Assigned task – Once the line with "1) WAP TO INPUT" is found in the data, output it and each following line exactly, up to and including the line with "4) WAP TO ACCEPT", and nothing before or after.

Dataset entries
__________

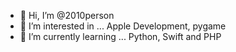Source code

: - 👋 Hi, I’m @2010person
- 👀 I’m interested in ... Apple Development, pygame
- 🌱 I’m currently learning ... Python, Swift and PHP
<!---
2010person/2010person is a ✨ special ✨ repository because its `README.md` (this file) appears on your GitHub profile.
You can click the Preview link to take a look at your changes.
--->
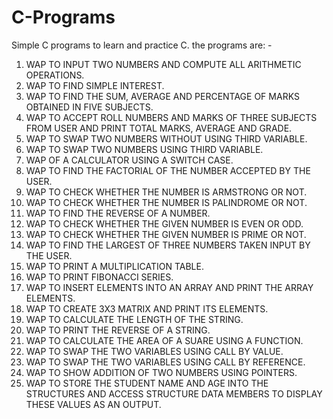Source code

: # C-Programs
Simple C programs to learn and practice C. the programs are: -

1) WAP TO INPUT TWO NUMBERS AND COMPUTE ALL ARITHMETIC OPERATIONS.
2) WAP TO FIND SIMPLE INTEREST.
3) WAP TO FIND THE SUM, AVERAGE AND PERCENTAGE OF MARKS OBTAINED IN FIVE SUBJECTS.
4) WAP TO ACCEPT ROLL NUMBERS AND MARKS OF THREE SUBJECTS FROM USER AND PRINT TOTAL MARKS, AVERAGE AND GRADE.
5) WAP TO SWAP TWO NUMBERS WITHOUT USING THIRD VARIABLE.
6) WAP TO SWAP TWO NUMBERS USING THIRD VARIABLE.
7) WAP OF A CALCULATOR USING A SWITCH CASE.
8) WAP TO FIND THE FACTORIAL OF THE NUMBER ACCEPTED BY THE USER.
9) WAP TO CHECK WHETHER THE NUMBER IS ARMSTRONG OR NOT.
10) WAP TO CHECK WHETHER THE NUMBER IS PALINDROME OR NOT.
11) WAP TO FIND THE REVERSE OF A NUMBER.
12) WAP TO CHECK WHETHER THE GIVEN NUMBER IS EVEN OR ODD.
13) WAP TO CHECK WHETHER THE GIVEN NUMBER IS PRIME OR NOT.
14) WAP TO FIND THE LARGEST OF THREE NUMBERS TAKEN INPUT BY THE USER.
15) WAP TO PRINT A MULTIPLICATION TABLE.
16) WAP TO PRINT FIBONACCI SERIES.
17) WAP TO INSERT ELEMENTS INTO AN ARRAY AND PRINT THE ARRAY ELEMENTS.
18) WAP TO CREATE 3X3 MATRIX AND PRINT ITS ELEMENTS.
19) WAP TO CALCULATE THE LENGTH OF THE STRING.
20) WAP TO PRINT THE REVERSE OF A STRING.
21) WAP TO CALCULATE THE AREA OF A SUARE USING A FUNCTION.
22) WAP TO SWAP THE TWO VARIABLES USING CALL BY VALUE.
23) WAP TO SWAP THE TWO VARIABLES USING CALL BY REFERENCE.
24) WAP TO SHOW ADDITION OF TWO NUMBERS USING POINTERS.
25) WAP TO STORE THE STUDENT NAME AND AGE INTO THE STRUCTURES AND ACCESS STRUCTURE DATA MEMBERS TO DISPLAY THESE VALUES AS AN OUTPUT.
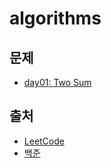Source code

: # algorithms


## 문제

- [day01: Two Sum](https://github.com/gather-around-and-code/algorithms/day1/README.md)


## 출처
- [LeetCode](https://leetcode.com/)
- [백준](https://www.acmicpc.net/)
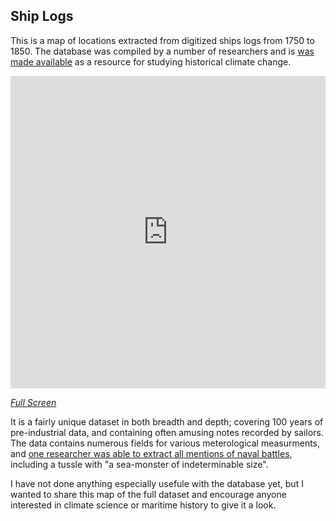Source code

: Ship Logs
---

This is a map of locations extracted from digitized ships logs from 1750 to 1850. The database was compiled by a number of researchers and is [was made available](https://pendientedemigracion.ucm.es/info/cliwoc/) as a resource for studying historical climate change.

<iframe width='100%' height='500px' frameBorder='0' src='https://a.tiles.mapbox.com/v4/morganherlocker.nf8hfgb2/attribution,zoompan,zoomwheel,geocoder,share.html?access_token=pk.eyJ1IjoibW9yZ2FuaGVybG9ja2VyIiwiYSI6Ii1zLU4xOWMifQ.FubD68OEerk74AYCLduMZQ#2/7.4/3.2'></iframe>

*[Full Screen](https://a.tiles.mapbox.com/v4/morganherlocker.nf8hfgb2/attribution,zoompan,zoomwheel,geocoder,share.html?access_token=pk.eyJ1IjoibW9yZ2FuaGVybG9ja2VyIiwiYSI6Ii1zLU4xOWMifQ.FubD68OEerk74AYCLduMZQ#2/7.4/3.2)*

It is a fairly unique dataset in both breadth and depth; covering 100 years of pre-industrial data, and containing often amusing notes recorded by sailors. The data contains numerous fields for various meterological measurments, and [one researcher was able to extract all mentions of naval battles](https://www.kaggle.com/domcastro/climate-data-from-ocean-ships/wars-and-fights-draft/discussion), including a tussle with "a sea-monster of indeterminable size".

I have not done anything especially usefule with the database yet, but I wanted to share this map of the full dataset and encourage anyone interested in climate science or maritime history to give it a look.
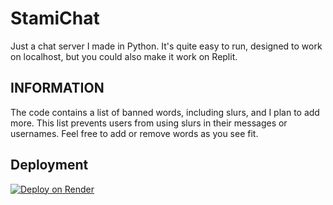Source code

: # StamiChat
Just a chat server I made in Python. It's quite easy to run, designed to work on localhost, but you could also make it work on Replit.

## INFORMATION
The code contains a list of banned words, including slurs, and I plan to add more. This list prevents users from using slurs in their messages or usernames. Feel free to add or remove words as you see fit.

## Deployment
[![Deploy on Render](https://render.com/deploy-to-render/button.svg)](https://dashboard.render.com/deploy?repo=github.com/Adamdoesdumbcode/StamiChat)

__________

Written answer –
1) WAP TO INPUT TWO NUMBERS AND COMPUTE ALL ARITHMETIC OPERATIONS.
2) WAP TO FIND SIMPLE INTEREST.
3) WAP TO FIND THE SUM, AVERAGE AND PERCENTAGE OF MARKS OBTAINED IN FIVE SUBJECTS.
4) WAP TO ACCEPT ROLL NUMBERS AND MARKS OF THREE SUBJECTS FROM USER AND PRINT TOTAL MARKS, AVERAGE AND GRADE.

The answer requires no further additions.